L’électricité constitue un bien essentiel pour les ménages et les entreprises, c’est pourquoi le niveau de son prix est central pour l’économie française.
L’OIE présente dans cette note l’évolution historique du prix à la consommation de l’électricité, son niveau relatif par rapport aux autres pays de l’Union européenne, ainsi que les trois briques qui le constituent.

Les points-clés

  • Le prix de l’électricité en France a augmenté durant plusieurs décennies à un rythme inférieur à celui de l’inflation. Plus récemment, le prix de l’électricité a augmenté à un rythme légèrement supérieur à celui de l’inflation, dans un contexte d’envolée des prix du gaz aggravée par la guerre en Ukraine et dans une moindre mesure de hausse du prix de la tonne de CO2.
  • L’électricité française fait partie des moins chères d’Europe. Les ménages français ont eu en moyenne une facture inférieure de 17 % à celle de leurs voisins européens en 2021.
  • La facture d’électricité des ménages français se décompose en trois parties comptant pour un poids similaire : fourniture, réseaux et fiscalité. C’est cette dernière part qui a le plus augmenté entre 2012 et 2022.

NB : Dans un contexte de fortes évolutions des prix d’approvisionnement et de mises en place de dispositifs exceptionnels tels que le bouclier tarifaire, la présente note s’efforce de présenter des évolutions et des structures tendancielles.

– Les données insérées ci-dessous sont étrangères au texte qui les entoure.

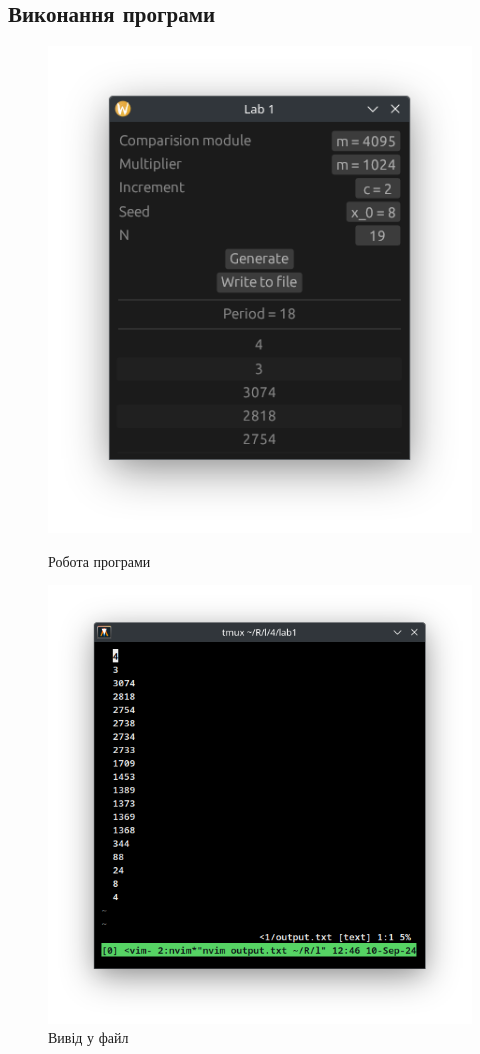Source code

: \documentclass[oneside,14pt]{extarticle}
\begin{document}
\begin{normalsize}
	\subsection*{Виконання програми}
	\begin{figure}[H]
		\centering
		\begin{minipage}{0.45\textwidth}
			\centering
			\includegraphics[scale=0.8]{1}
			\caption{Робота програми}
		\end{minipage}
		\hfill
		\begin{minipage}{0.45\textwidth}
			\centering
			\includegraphics[scale=0.6]{2}
			\caption{Вивід у файл}
		\end{minipage}
	\end{figure}
	

\end{normalsize}
\end{document}
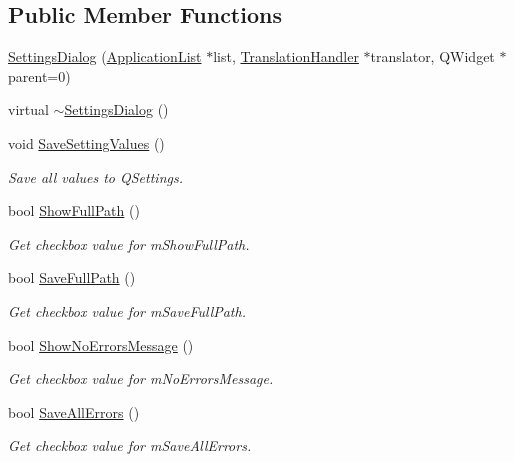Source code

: \subsection*{Public Member Functions}
\begin{DoxyCompactItemize}
\item 
\hyperlink{class_settings_dialog_a8de59a6fa7e1f7e3ccdec8300271fff1}{Settings\-Dialog} (\hyperlink{class_application_list}{Application\-List} $\ast$list, \hyperlink{class_translation_handler}{Translation\-Handler} $\ast$translator, Q\-Widget $\ast$parent=0)
\item 
virtual \hyperlink{class_settings_dialog_ac48f54d4472902be0a3845a69167f068}{$\sim$\-Settings\-Dialog} ()
\item 
void \hyperlink{class_settings_dialog_a7bcb8c2fd3aace4e03d5a9449dbf03d8}{Save\-Setting\-Values} ()
\begin{DoxyCompactList}\small\item\em Save all values to Q\-Settings. \end{DoxyCompactList}\item 
bool \hyperlink{class_settings_dialog_a9320d2ea2aba1da144c36cc02fd7a68a}{Show\-Full\-Path} ()
\begin{DoxyCompactList}\small\item\em Get checkbox value for m\-Show\-Full\-Path. \end{DoxyCompactList}\item 
bool \hyperlink{class_settings_dialog_acc251fd3d12774ce3357851e2cd3cef9}{Save\-Full\-Path} ()
\begin{DoxyCompactList}\small\item\em Get checkbox value for m\-Save\-Full\-Path. \end{DoxyCompactList}\item 
bool \hyperlink{class_settings_dialog_a33a169deac9871227f0534c4c0a811d4}{Show\-No\-Errors\-Message} ()
\begin{DoxyCompactList}\small\item\em Get checkbox value for m\-No\-Errors\-Message. \end{DoxyCompactList}\item 
bool \hyperlink{class_settings_dialog_ad9d0973b9ea290296acecb41861d3bcf}{Save\-All\-Errors} ()
\begin{DoxyCompactList}\small\item\em Get checkbox value for m\-Save\-All\-Errors. \end{DoxyCompactList}\end{DoxyCompactItemize}
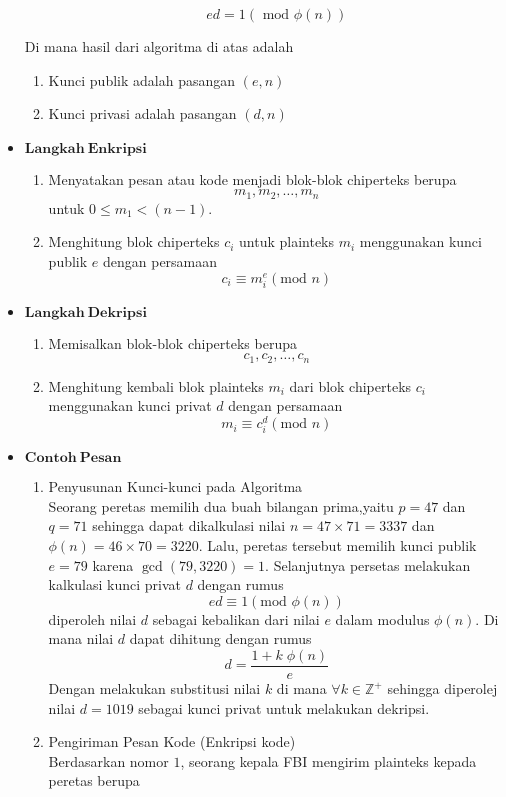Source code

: \documentclass[12pt,A4paper]{article}
\begin{document}
\begin{itemize}
\begin{enumerate}
		\[ed = 1 \left(\text{ mod } \phi(n)\right) \]
	\end{enumerate}
	Di mana hasil dari algoritma di atas adalah
	\begin{enumerate}
		\item Kunci publik adalah pasangan $(e, n)$
		\item Kunci privasi adalah pasangan $(d, n)$
	\end{enumerate}
\newpage
	\item $\mathbf{Langkah \: Enkripsi}$
	\begin{enumerate}
		\item Menyatakan pesan atau kode menjadi blok-blok chiperteks berupa
		\[m_1, m_2, \dots , m_n\]
		untuk $0 \leq m_1 < (n-1)$.
		\item Menghitung blok chiperteks $c_i$ untuk plainteks $m_i$ menggunakan kunci publik $e$ dengan persamaan
		\[c_i \equiv m_i^e (\text{mod }n)\]
	\end{enumerate}
	\item $\mathbf{Langkah \: Dekripsi}$
	\begin{enumerate}
		\item Memisalkan blok-blok chiperteks berupa
		\[c_1,c_2, \dots, c_n\]
		\item Menghitung kembali blok plainteks $m_i$ dari blok chiperteks $c_i$ menggunakan kunci privat $d$ dengan persamaan
		\[m_i \equiv c_i^d (\text{mod } n)\]
	\end{enumerate}
	\item $\mathbf{Contoh \: Pesan}$
	\begin{enumerate}
	\item Penyusunan Kunci-kunci pada Algoritma
	\\ Seorang peretas memilih dua buah bilangan prima,yaitu $p = 47$ dan $q=71$ sehingga dapat dikalkulasi nilai $n = 47 \times 71 = 3337$ dan $\phi(n) = 46 \times 70 = 3220$. Lalu, peretas tersebut memilih kunci publik $e = 79$ karena $\gcd(79, 3220) = 1$. Selanjutnya persetas melakukan kalkulasi kunci privat $d$ dengan rumus
	\[ed \equiv 1 (\text{mod }\phi(n))\]
	diperoleh nilai $d$ sebagai kebalikan dari nilai $e$ dalam modulus $\phi(n)$. Di mana nilai $d$ dapat dihitung dengan rumus
	\[d = \frac{1 + k \; \phi(n)}{e}\]
	Dengan melakukan substitusi nilai $k$ di mana $\forall k \in \mathbb{Z^+}$ sehingga diperolej nilai $d = 1019$ sebagai kunci privat untuk melakukan dekripsi.
	\item Pengiriman Pesan Kode (Enkripsi kode)
	\\ Berdasarkan nomor $1$, seorang kepala FBI mengirim plainteks kepada peretas berupa

\end{enumerate}
\end{itemize}
\end{document}
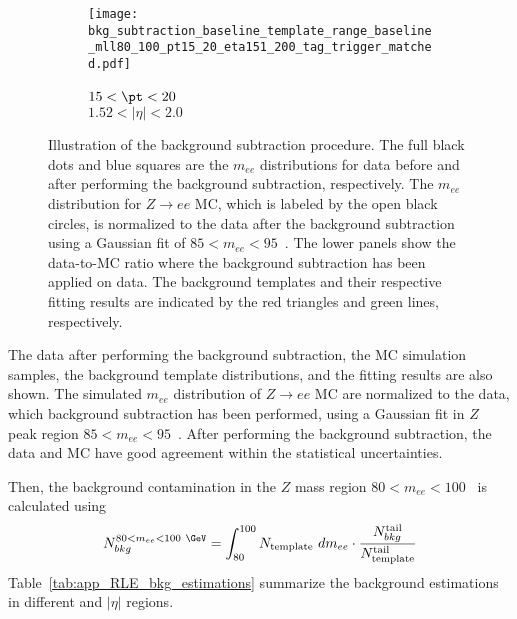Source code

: \begin{figure}[ht]
\begin{subfigure}[b]{0.32\textwidth}
    \end{subfigure}
    \begin{subfigure}[b]{0.32\textwidth}
        \begin{center}
            \texttt{[image: bkg\_subtraction\_baseline\_template\_range\_baseline\_mll80\_100\_pt15\_20\_eta151\_200\_tag\_trigger\_matched.pdf]}
            \caption{$15 < \pt < 20$~{\GeV}\\$1.52<|\eta|<2.0$}
        \end{center}
    \end{subfigure}
    \caption{Illustration of the background subtraction procedure.
    The full black dots and blue squares are the $m_{ee}$ distributions for data before and after performing the background subtraction, respectively.
    The $m_{ee}$ distribution for $Z \to ee$ MC, which is labeled by the open black circles, is normalized to the data after the background subtraction using a Gaussian fit of $85 < m_{ee} < 95$~{\GeV}.
    The lower panels show the data-to-MC ratio where the background subtraction has been applied on data.
    The background templates and their respective fitting results are indicated by the red triangles and green lines, respectively.
    }
    \label{fig:app_RLE_bkg_estimations}
\end{figure}
%
The data after performing the background subtraction, the MC simulation samples, the background template distributions, and the fitting results are also shown.
The simulated $m_{ee}$ distribution of $Z \to ee$ MC are normalized to the data, which background subtraction has been performed, using a Gaussian fit in $Z$ peak region $85 < m_{ee} < 95$~{\GeV}.
After performing the background subtraction, the data and MC have good agreement within the statistical uncertainties.

Then, the background contamination in the $Z$ mass region $80 < m_{ee} < 100$~{\GeV} is calculated using
%
\begin{equation}
    N_{bkg}^{80 < m_{ee} < 100~{\GeV}} = \int_{80}^{100} N_\mathrm{template} \ dm_{ee} \cdot \frac{N_{bkg}^\mathrm{tail}}{N_\mathrm{template}^\mathrm{tail}}
    \label{eq:RLE_bkg_in_80_mll_100}
\end{equation}
%
Table~\ref{tab:app_RLE_bkg_estimations} summarize the background estimations in different \pt and $|\eta|$ regions.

I. Évolution des prix de l’électricité en France

Selon les données de l’Insee relatives à l’évolution des prix à la consommation pour les ménages français, le prix pour le consommateur final de l’électricité a été marqué par une évolution inférieure à celle de l’inflation jusqu’en 2016. Il a même diminué à la fin des années 1990, stagné durant les années 2000, avant de retrouver son prix de 1996 en 2010 seulement. En revanche, depuis le début des années 2010, le prix de l’électricité a augmenté plus rapidement, en raison notamment de la croissance de la fiscalité.
Son augmentation s’est effectuée au rythme de l’inflation entre 2016 et 2019 et s’est accentuée depuis, si bien que le prix de l’électricité évolue désormais légèrement au-dessus de l’inflation.

Cette augmentation maîtrisée des prix de l’électricité sur une longue période a généré un avantage en termes de pouvoir d’achat pour les ménages français. Les entreprises françaises ont également bénéficié de cette évolution raisonnée. L’électricité présente l’avantage d’avoir un prix plus stable sur une longue période que les produits pétroliers. Cela est dû en particulier au pouvoir d’oligopole qu’exercent les pays exportateurs comme la Russie ou via l’OPEP ainsi qu’à leur dépendance aux aléas géopolitiques qui peuvent se traduire par des pics de prix durables étalés sur plusieurs mois, comme ce fut le cas en 2008 ou bien encore depuis février 2022. Enfin, dans un contexte de lutte contre le changement climatique, les énergies fossiles devraient voir leur taxation augmenter afin d’envoyer des signaux de prix en cohérence avec les objectifs de neutralité carbone actés lors de l’Accord de Paris.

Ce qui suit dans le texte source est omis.